Problem statement>
Look through the listing and report every line that has "dialektu" in it.

Provided entries>
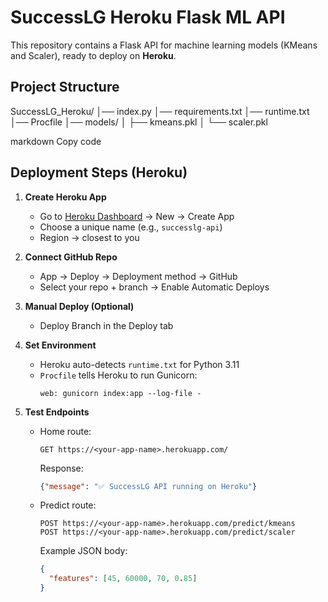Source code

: # SuccessLG Heroku Flask ML API

This repository contains a Flask API for machine learning models (KMeans and Scaler), ready to deploy on **Heroku**.

## Project Structure
SuccessLG_Heroku/
│── index.py
│── requirements.txt
│── runtime.txt
│── Procfile
│── models/
│ ├── kmeans.pkl
│ └── scaler.pkl

markdown
Copy code

## Deployment Steps (Heroku)

1. **Create Heroku App**
   - Go to [Heroku Dashboard](https://dashboard.heroku.com/) → New → Create App  
   - Choose a unique name (e.g., `successlg-api`)  
   - Region → closest to you  

2. **Connect GitHub Repo**
   - App → Deploy → Deployment method → GitHub  
   - Select your repo + branch → Enable Automatic Deploys  

3. **Manual Deploy (Optional)**
   - Deploy Branch in the Deploy tab  

4. **Set Environment**
   - Heroku auto-detects `runtime.txt` for Python 3.11  
   - `Procfile` tells Heroku to run Gunicorn:  
     ```
     web: gunicorn index:app --log-file -
     ```

5. **Test Endpoints**
   - Home route:  
     ```
     GET https://<your-app-name>.herokuapp.com/
     ```
     Response:  
     ```json
     {"message": "✅ SuccessLG API running on Heroku"}
     ```

   - Predict route:  
     ```
     POST https://<your-app-name>.herokuapp.com/predict/kmeans
     POST https://<your-app-name>.herokuapp.com/predict/scaler
     ```
     Example JSON body:
     ```json
     {
       "features": [45, 60000, 70, 0.85]
     }
     ```
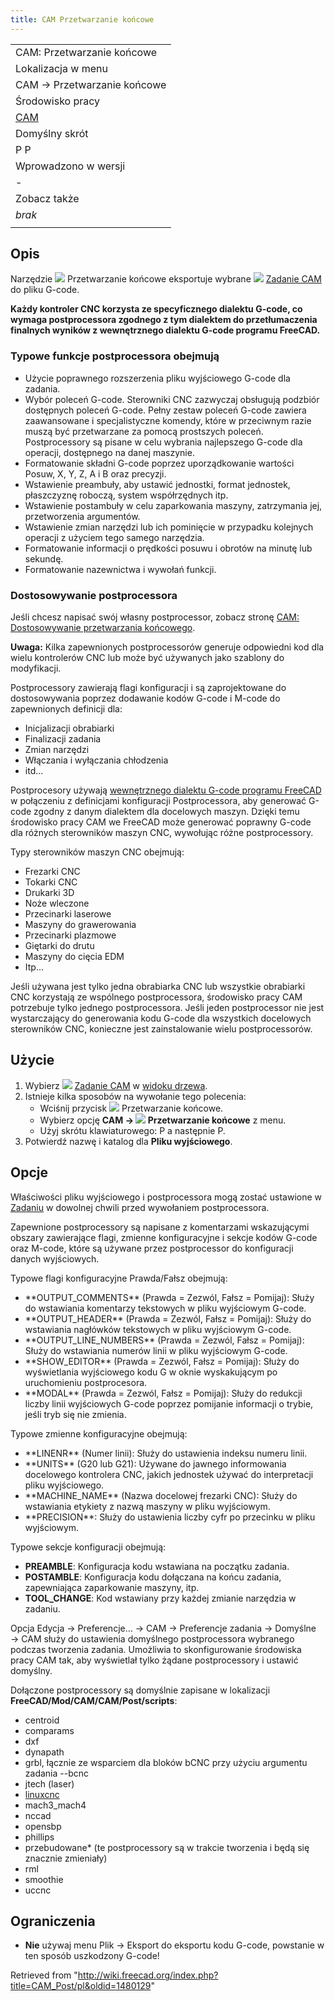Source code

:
 ```yaml
---
title: CAM Przetwarzanie końcowe
---
```

|  |
| --- |
| CAM: Przetwarzanie końcowe |
| Lokalizacja w menu |
| CAM → Przetwarzanie końcowe |
| Środowisko pracy |
| [CAM](/CAM_Workbench/pl "CAM Workbench/pl") |
| Domyślny skrót |
| P P |
| Wprowadzono w wersji |
| - |
| Zobacz także |
| *brak* |
|  |

## Opis

Narzędzie ![](/images/CAM_Post.svg) Przetwarzanie końcowe eksportuje wybrane ![](/images/CAM_Job.svg) [Zadanie CAM](/CAM_Job/pl "CAM Job/pl") do pliku G-code.

**Każdy kontroler CNC korzysta ze specyficznego dialektu G-code, co wymaga postprocessora zgodnego z tym dialektem do przetłumaczenia finalnych wyników z wewnętrznego dialektu G-code programu FreeCAD.**

### Typowe funkcje postprocessora obejmują

* Użycie poprawnego rozszerzenia pliku wyjściowego G-code dla zadania.
* Wybór poleceń G-code. Sterowniki CNC zazwyczaj obsługują podzbiór dostępnych poleceń G-code. Pełny zestaw poleceń G-code zawiera zaawansowane i specjalistyczne komendy, które w przeciwnym razie muszą być przetwarzane za pomocą prostszych poleceń. Postprocessory są pisane w celu wybrania najlepszego G-code dla operacji, dostępnego na danej maszynie.
* Formatowanie składni G-code poprzez uporządkowanie wartości Posuw, X, Y, Z, A i B oraz precyzji.
* Wstawienie preambuły, aby ustawić jednostki, format jednostek, płaszczyznę roboczą, system współrzędnych itp.
* Wstawienie postambuły w celu zaparkowania maszyny, zatrzymania jej, przetworzenia argumentów.
* Wstawienie zmian narzędzi lub ich pominięcie w przypadku kolejnych operacji z użyciem tego samego narzędzia.
* Formatowanie informacji o prędkości posuwu i obrotów na minutę lub sekundę.
* Formatowanie nazewnictwa i wywołań funkcji.

### Dostosowywanie postprocessora

Jeśli chcesz napisać swój własny postprocessor, zobacz stronę [CAM: Dostosowywanie przetwarzania końcowego](/CAM_Postprocessor_Customization/pl "CAM Postprocessor Customization/pl").

**Uwaga:** Kilka zapewnionych postprocessorów generuje odpowiedni kod dla wielu kontrolerów CNC lub może być używanych jako szablony do modyfikacji.

Postprocessory zawierają flagi konfiguracji i są zaprojektowane do dostosowywania poprzez dodawanie kodów G-code i M-code do zapewnionych definicji dla:

* Inicjalizacji obrabiarki
* Finalizacji zadania
* Zmian narzędzi
* Włączania i wyłączania chłodzenia
* itd...

Postprocesory używają [wewnętrznego dialektu G-code programu FreeCAD](/CAM_scripting/pl#Wewnętrzny_format_G-code_programu_FreeCAD "CAM scripting/pl") w połączeniu z definicjami konfiguracji Postprocessora, aby generować G-code zgodny z danym dialektem dla docelowych maszyn. Dzięki temu środowisko pracy CAM we FreeCAD może generować poprawny G-code dla różnych sterowników maszyn CNC, wywołując różne postprocessory.

Typy sterowników maszyn CNC obejmują:

* Frezarki CNC
* Tokarki CNC
* Drukarki 3D
* Noże wleczone
* Przecinarki laserowe
* Maszyny do grawerowania
* Przecinarki plazmowe
* Giętarki do drutu
* Maszyny do cięcia EDM
* Itp...

Jeśli używana jest tylko jedna obrabiarka CNC lub wszystkie obrabiarki CNC korzystają ze wspólnego postprocessora, środowisko pracy CAM potrzebuje tylko jednego postprocessora. Jeśli jeden postprocessor nie jest wystarczający do generowania kodu G-code dla wszystkich docelowych sterowników CNC, konieczne jest zainstalowanie wielu postprocessorów.

## Użycie

1. Wybierz ![](/images/CAM_Job.svg) [Zadanie CAM](/CAM_Job/pl "CAM Job/pl") w [widoku drzewa](/Tree_view/pl "Tree view/pl").
2. Istnieje kilka sposobów na wywołanie tego polecenia:
   * Wciśnij przycisk ![](/images/CAM_Post.svg) Przetwarzanie końcowe.
   * Wybierz opcję **CAM → ![](/images/CAM_Post.svg) Przetwarzanie końcowe** z menu.
   * Użyj skrótu klawiaturowego: P a następnie P.
3. Potwierdź nazwę i katalog dla **Pliku wyjściowego**.

## Opcje

Właściwości pliku wyjściowego i postprocessora mogą zostać ustawione w [Zadaniu](/CAM_Job/pl "CAM Job/pl") w dowolnej chwili przed wywołaniem postprocessora.

Zapewnione postprocessory są napisane z komentarzami wskazującymi obszary zawierające flagi, zmienne konfiguracyjne i sekcje kodów G-code oraz M-code, które są używane przez postprocessor do konfiguracji danych wyjściowych.

Typowe flagi konfiguracyjne Prawda/Fałsz obejmują:

* \*\*OUTPUT\_COMMENTS\*\* (Prawda = Zezwól, Fałsz = Pomijaj): Służy do wstawiania komentarzy tekstowych w pliku wyjściowym G-code.
* \*\*OUTPUT\_HEADER\*\* (Prawda = Zezwól, Fałsz = Pomijaj): Służy do wstawiania nagłówków tekstowych w pliku wyjściowym G-code.
* \*\*OUTPUT\_LINE\_NUMBERS\*\* (Prawda = Zezwól, Fałsz = Pomijaj): Służy do wstawiania numerów linii w pliku wyjściowym G-code.
* \*\*SHOW\_EDITOR\*\* (Prawda = Zezwól, Fałsz = Pomijaj): Służy do wyświetlania wyjściowego kodu G w oknie wyskakującym po uruchomieniu postprocesora.
* \*\*MODAL\*\* (Prawda = Zezwól, Fałsz = Pomijaj): Służy do redukcji liczby linii wyjściowych G-code poprzez pomijanie informacji o trybie, jeśli tryb się nie zmienia.

Typowe zmienne konfiguracyjne obejmują:

* \*\*LINENR\*\* (Numer linii): Służy do ustawienia indeksu numeru linii.
* \*\*UNITS\*\* (G20 lub G21): Używane do jawnego informowania docelowego kontrolera CNC, jakich jednostek używać do interpretacji pliku wyjściowego.
* \*\*MACHINE\_NAME\*\* (Nazwa docelowej frezarki CNC): Służy do wstawiania etykiety z nazwą maszyny w pliku wyjściowym.
* \*\*PRECISION\*\*: Służy do ustawienia liczby cyfr po przecinku w pliku wyjściowym.

Typowe sekcje konfiguracji obejmują:

* **PREAMBLE**: Konfiguracja kodu wstawiana na początku zadania.
* **POSTAMBLE**: Konfiguracja kodu dołączana na końcu zadania, zapewniająca zaparkowanie maszyny, itp.
* **TOOL\_CHANGE**: Kod wstawiany przy każdej zmianie narzędzia w zadaniu.

Opcja Edycja → Preferencje... → CAM → Preferencje zadania → Domyślne → CAM służy do ustawienia domyślnego postprocessora wybranego podczas tworzenia zadania. Umożliwia to skonfigurowanie środowiska pracy CAM tak, aby wyświetlał tylko żądane postprocessory i ustawić domyślny.

Dołączone postprocessory są domyślnie zapisane w lokalizacji **FreeCAD/Mod/CAM/CAM/Post/scripts**:

* centroid
* comparams
* dxf
* dynapath
* grbl, łącznie ze wsparciem dla bloków bCNC przy użyciu argumentu zadania --bcnc
* jtech (laser)
* [linuxcnc](http://linuxcnc.org/docs/html/gcode/g-code.html#gcode:g17-g19.1)
* mach3\_mach4
* nccad
* opensbp
* phillips
* przebudowane\* (te postprocessory są w trakcie tworzenia i będą się znacznie zmieniały)
* rml
* smoothie
* uccnc

## Ograniczenia

* **Nie** używaj menu Plik → Eksport do eksportu kodu G-code, powstanie w ten sposób uszkodzony G-code!

Retrieved from "<http://wiki.freecad.org/index.php?title=CAM_Post/pl&oldid=1480129>"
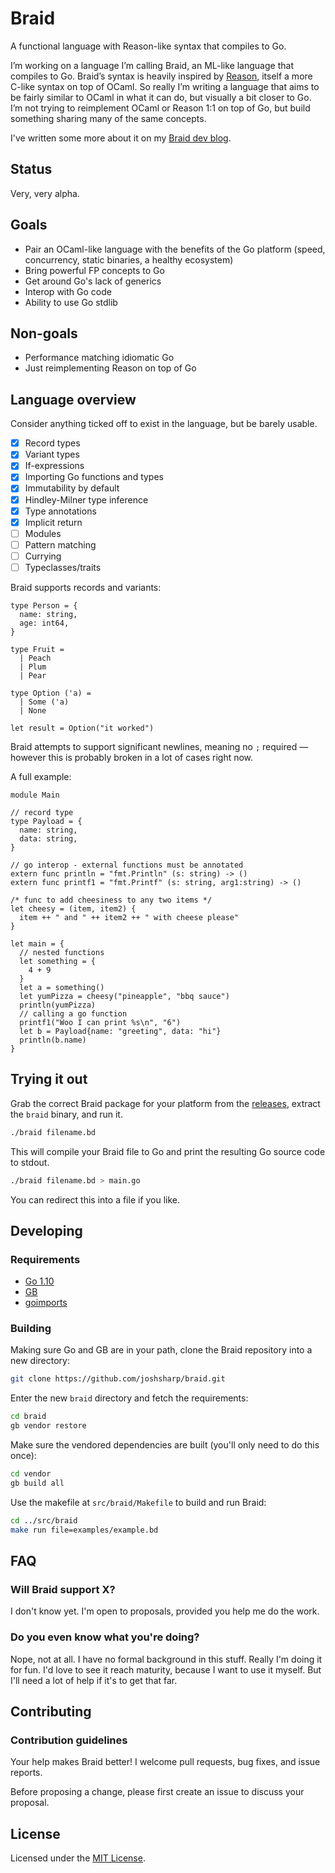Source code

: # Braid
A functional language with Reason-like syntax that compiles to Go.

I’m working on a language I’m calling Braid, an ML-like language that compiles to Go. Braid’s syntax is heavily inspired by [Reason](https://reasonml.github.io/), itself a more C-like syntax on top of OCaml. So really I’m writing a language that aims to be fairly similar to OCaml in what it can do, but visually a bit closer to Go. I’m not trying to reimplement OCaml or Reason 1:1 on top of Go, but build something sharing many of the same concepts.

I've written some more about it on my [Braid dev blog](https://braid.joshsharp.com.au/).

## Status

Very, very alpha.

## Goals
- Pair an OCaml-like language with the benefits of the Go platform (speed, concurrency, static binaries, a healthy ecosystem)
- Bring powerful FP concepts to Go
- Get around Go's lack of generics
- Interop with Go code
- Ability to use Go stdlib

## Non-goals
- Performance matching idiomatic Go
- Just reimplementing Reason on top of Go

## Language overview

Consider anything ticked off to exist in the language, but be barely usable.

- [X] Record types
- [X] Variant types
- [X] If-expressions
- [X] Importing Go functions and types
- [X] Immutability by default
- [X] Hindley-Milner type inference
- [X] Type annotations
- [X] Implicit return
- [ ] Modules
- [ ] Pattern matching
- [ ] Currying
- [ ] Typeclasses/traits

Braid supports records and variants:

```
type Person = {
  name: string,
  age: int64,
}

type Fruit = 
  | Peach
  | Plum
  | Pear

type Option ('a) =
  | Some ('a)
  | None
  
let result = Option("it worked")
```

Braid attempts to support significant newlines, meaning no `;` required &mdash; however this is probably broken in a lot of cases right now.

A full example:

```
module Main

// record type
type Payload = {
  name: string,
  data: string,
}

// go interop - external functions must be annotated
extern func println = "fmt.Println" (s: string) -> ()
extern func printf1 = "fmt.Printf" (s: string, arg1:string) -> ()

/* func to add cheesiness to any two items */
let cheesy = (item, item2) {
  item ++ " and " ++ item2 ++ " with cheese please"
}

let main = {
  // nested functions
  let something = {
    4 + 9
  }
  let a = something()
  let yumPizza = cheesy("pineapple", "bbq sauce")
  println(yumPizza)
  // calling a go function
  printf1("Woo I can print %s\n", "6")
  let b = Payload{name: "greeting", data: "hi"}
  println(b.name)
}
```

## Trying it out

Grab the correct Braid package for your platform from the [releases](https://github.com/joshsharp/braid/releases), extract the `braid` binary, and run it.

```sh
./braid filename.bd
```

This will compile your Braid file to Go and print the resulting Go source code to stdout.

```sh
./braid filename.bd > main.go
```

You can redirect this into a file if you like.

## Developing

### Requirements
- [Go 1.10](https://golang.org/dl/)
- [GB](https://getgb.io/)
- [goimports](https://godoc.org/golang.org/x/tools/cmd/goimports)

### Building

Making sure Go and GB are in your path, clone the Braid repository into a new directory:

```sh
git clone https://github.com/joshsharp/braid.git
```

Enter the new `braid` directory and fetch the requirements:

```sh
cd braid
gb vendor restore
```

Make sure the vendored dependencies are built (you'll only need to do this once):

```sh
cd vendor
gb build all
```

Use the makefile at `src/braid/Makefile` to build and run Braid:

```sh
cd ../src/braid
make run file=examples/example.bd
```

## FAQ
### Will Braid support X?

I don't know yet. I'm open to proposals, provided you help me do the work.

### Do you even know what you're doing?

Nope, not at all. I have no formal background in this stuff. Really I'm doing it for fun. I'd love to see it reach maturity, because I want to use it myself. But I'll need a lot of help if it's to get that far.

## Contributing
### Contribution guidelines
Your help makes Braid better! I welcome pull requests, bug fixes, and issue reports.

Before proposing a change, please first create an issue to discuss your proposal.

## License

Licensed under the [MIT License](https://choosealicense.com/licenses/mit/).
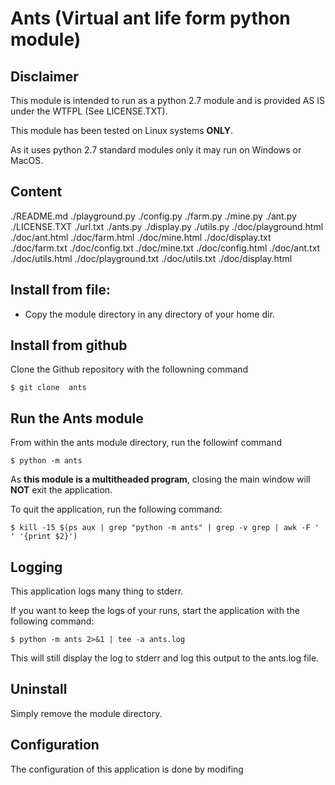 # Ants (Virtual ant life form python module)


## Disclaimer

This module is intended to run as a python 2.7 module and is provided AS IS under the WTFPL (See LICENSE.TXT).

This module has been tested on Linux systems **ONLY**.

As it uses python 2.7 standard modules only it may run on Windows or MacOS.


## Content

./README.md
./playground.py
./config.py
./farm.py
./mine.py
./ant.py
./LICENSE.TXT
./url.txt
./ants.py
./display.py
./utils.py
./doc/playground.html
./doc/ant.html
./doc/farm.html
./doc/mine.html
./doc/display.txt
./doc/farm.txt
./doc/config.txt
./doc/mine.txt
./doc/config.html
./doc/ant.txt
./doc/utils.html
./doc/playground.txt
./doc/utils.txt
./doc/display.html


## Install from file:

* Copy the module directory in any directory of your home dir.

## Install from github

Clone the Github repository with the followning command

```
$ git clone  ants
```


## Run the Ants module

From within the ants module directory, run the followinf command

```
$ python -m ants
```

As **this module is a multitheaded program**, closing the main window will **NOT** exit the application.

To quit the application, run the following command:

```
$ kill -15 $(ps aux | grep "python -m ants" | grep -v grep | awk -F ' ' '{print $2}')
```


## Logging

This application logs many thing to stderr.

If you want to keep the logs of your runs, start the application with the following command:

```
$ python -m ants 2>&1 | tee -a ants.log
```

This will still display the log to stderr and log this output to the ants.log file.


## Uninstall

Simply remove the module directory. 


## Configuration

The configuration of this application is done by modifing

Answer below>
**Każdy kontroler CNC korzysta ze specyficznego dialektu G-code, co wymaga postprocessora zgodnego z tym dialektem do przetłumaczenia finalnych wyników z wewnętrznego dialektu G-code programu FreeCAD.**
Postprocesory używają [wewnętrznego dialektu G-code programu FreeCAD](/CAM_scripting/pl#Wewnętrzny_format_G-code_programu_FreeCAD "CAM scripting/pl") w połączeniu z definicjami konfiguracji Postprocessora, aby generować G-code zgodny z danym dialektem dla docelowych maszyn. Dzięki temu środowisko pracy CAM we FreeCAD może generować poprawny G-code dla różnych sterowników maszyn CNC, wywołując różne postprocessory.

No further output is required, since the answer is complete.